• [Task item]: Using the entries that follow, state how many lines contain "python", with no other words.

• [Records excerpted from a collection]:

Start of Block

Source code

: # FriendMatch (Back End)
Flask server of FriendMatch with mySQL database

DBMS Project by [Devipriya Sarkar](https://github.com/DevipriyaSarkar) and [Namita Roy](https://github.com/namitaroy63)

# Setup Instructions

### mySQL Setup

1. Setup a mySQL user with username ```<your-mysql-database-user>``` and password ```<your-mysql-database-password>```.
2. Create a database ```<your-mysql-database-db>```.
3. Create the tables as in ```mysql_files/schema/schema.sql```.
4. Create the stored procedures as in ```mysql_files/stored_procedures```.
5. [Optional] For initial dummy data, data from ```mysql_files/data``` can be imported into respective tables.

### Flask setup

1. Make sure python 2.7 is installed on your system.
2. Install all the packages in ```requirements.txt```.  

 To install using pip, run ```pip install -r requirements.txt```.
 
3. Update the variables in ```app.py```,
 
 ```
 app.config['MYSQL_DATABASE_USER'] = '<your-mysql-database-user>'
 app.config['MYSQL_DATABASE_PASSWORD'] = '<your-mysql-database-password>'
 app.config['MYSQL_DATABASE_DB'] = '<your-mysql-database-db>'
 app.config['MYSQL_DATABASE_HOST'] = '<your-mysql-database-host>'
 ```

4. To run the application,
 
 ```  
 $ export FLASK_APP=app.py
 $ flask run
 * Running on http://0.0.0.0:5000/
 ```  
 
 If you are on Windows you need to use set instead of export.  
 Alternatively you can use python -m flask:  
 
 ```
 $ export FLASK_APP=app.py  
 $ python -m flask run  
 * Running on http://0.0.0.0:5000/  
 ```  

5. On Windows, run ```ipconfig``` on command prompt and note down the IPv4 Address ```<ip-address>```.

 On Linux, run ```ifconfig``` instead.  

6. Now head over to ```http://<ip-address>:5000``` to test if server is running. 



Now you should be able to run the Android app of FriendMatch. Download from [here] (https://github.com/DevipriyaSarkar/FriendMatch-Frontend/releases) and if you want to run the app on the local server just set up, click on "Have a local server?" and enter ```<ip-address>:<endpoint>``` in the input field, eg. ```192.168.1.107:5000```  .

End of Block

• [Response to this exercise]: 3